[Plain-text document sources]
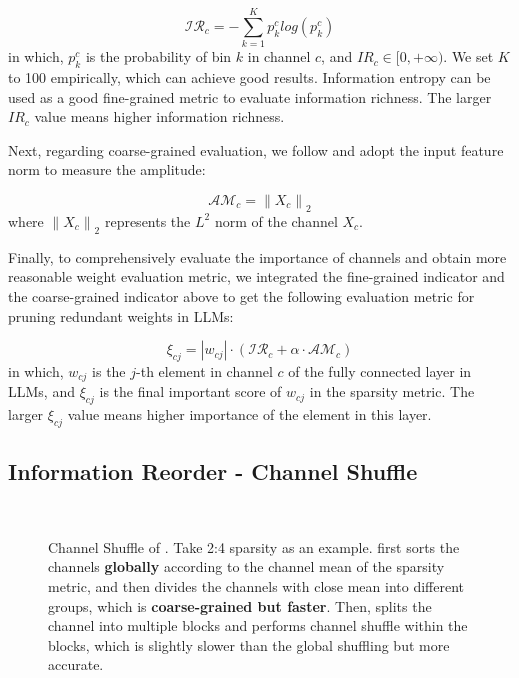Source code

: \begin{equation}
 \mathcal{IR}_{c}=-\sum_{k=1}^{K}p_{k}^{c} log\left ( p_{k}^{c}\right ) 
\end{equation}
in which, $p_{k}^{c}$ is the probability of bin $k$ in channel $c$, and ${IR}_{c}\in [0,+\infty )$. 
We set $K$ to 100 empirically, which can achieve good results. 
Information entropy can be used as a good fine-grained metric to evaluate information richness. 
The larger ${IR}_{c}$ value means higher information richness. 

Next, regarding coarse-grained evaluation, we follow \cite{sun2023simple} and adopt the input feature norm to measure the amplitude:

\begin{equation}
 \mathcal{AM}_{c}=\left\| X_{c}\right\|_{2}
\end{equation}
where $\left\| X_{c}\right\|_{2}$ represents the $L^{2}$ norm of the channel $ X_{c}$.

Finally, to comprehensively evaluate the importance of channels and obtain more reasonable weight evaluation metric, we integrated the fine-grained indicator and the coarse-grained indicator above to get the following evaluation metric for pruning redundant weights in LLMs:

\begin{equation}
 \mathcal{\xi} _{cj}=\left| w_{cj}\right|\cdot \left ( \mathcal{IR}_{c}+\alpha\cdot \mathcal{AM}_{c} \right )
\label{metric}
\end{equation}
in which, $w_{cj}$ is the $j$-th element in channel $c$ of the fully connected layer in LLMs, and $\xi _{cj}$ is the final important score of $w_{cj}$ in the sparsity metric.  The larger $\xi _{cj}$ value means higher importance of the element in this layer.

\subsection{Information Reorder - Channel Shuffle}
\label{sec:CS}

\begin{figure}[t]
\centering
{} \\
\vspace{2mm}
\caption{Channel Shuffle of \name. Take 2:4 sparsity as an example. \name first sorts the channels \textbf{globally} according to the channel mean of the sparsity metric, and then divides the channels with close mean into different groups, which is \textbf{coarse-grained but faster}.  Then, \name splits the channel into multiple blocks and performs channel shuffle within the blocks, which is slightly slower than the global shuffling but more accurate.}
\label{fig:shuffle}
\end{figure}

*The problem*
Would you restate all of the data above word for word, omitting the pictures?

*Result of the task*
Source code

: \begin{equation}
 \mathcal{IR}_{c}=-\sum_{k=1}^{K}p_{k}^{c} log\left ( p_{k}^{c}\right ) 
\end{equation}
in which, $p_{k}^{c}$ is the probability of bin $k$ in channel $c$, and ${IR}_{c}\in [0,+\infty )$. 
We set $K$ to 100 empirically, which can achieve good results. 
Information entropy can be used as a good fine-grained metric to evaluate information richness. 
The larger ${IR}_{c}$ value means higher information richness. 

Next, regarding coarse-grained evaluation, we follow \cite{sun2023simple} and adopt the input feature norm to measure the amplitude:

\begin{equation}
 \mathcal{AM}_{c}=\left\| X_{c}\right\|_{2}
\end{equation}
where $\left\| X_{c}\right\|_{2}$ represents the $L^{2}$ norm of the channel $ X_{c}$.

Finally, to comprehensively evaluate the importance of channels and obtain more reasonable weight evaluation metric, we integrated the fine-grained indicator and the coarse-grained indicator above to get the following evaluation metric for pruning redundant weights in LLMs:

\begin{equation}
 \mathcal{\xi} _{cj}=\left| w_{cj}\right|\cdot \left ( \mathcal{IR}_{c}+\alpha\cdot \mathcal{AM}_{c} \right )
\label{metric}
\end{equation}
in which, $w_{cj}$ is the $j$-th element in channel $c$ of the fully connected layer in LLMs, and $\xi _{cj}$ is the final important score of $w_{cj}$ in the sparsity metric.  The larger $\xi _{cj}$ value means higher importance of the element in this layer.

\subsection{Information Reorder - Channel Shuffle}
\label{sec:CS}

\begin{figure}[t]
\centering
{} \\
\vspace{2mm}
\caption{Channel Shuffle of \name. Take 2:4 sparsity as an example. \name first sorts the channels \textbf{globally} according to the channel mean of the sparsity metric, and then divides the channels with close mean into different groups, which is \textbf{coarse-grained but faster}.  Then, \name splits the channel into multiple blocks and performs channel shuffle within the blocks, which is slightly slower than the global shuffling but more accurate.}
\label{fig:shuffle}
\end{figure}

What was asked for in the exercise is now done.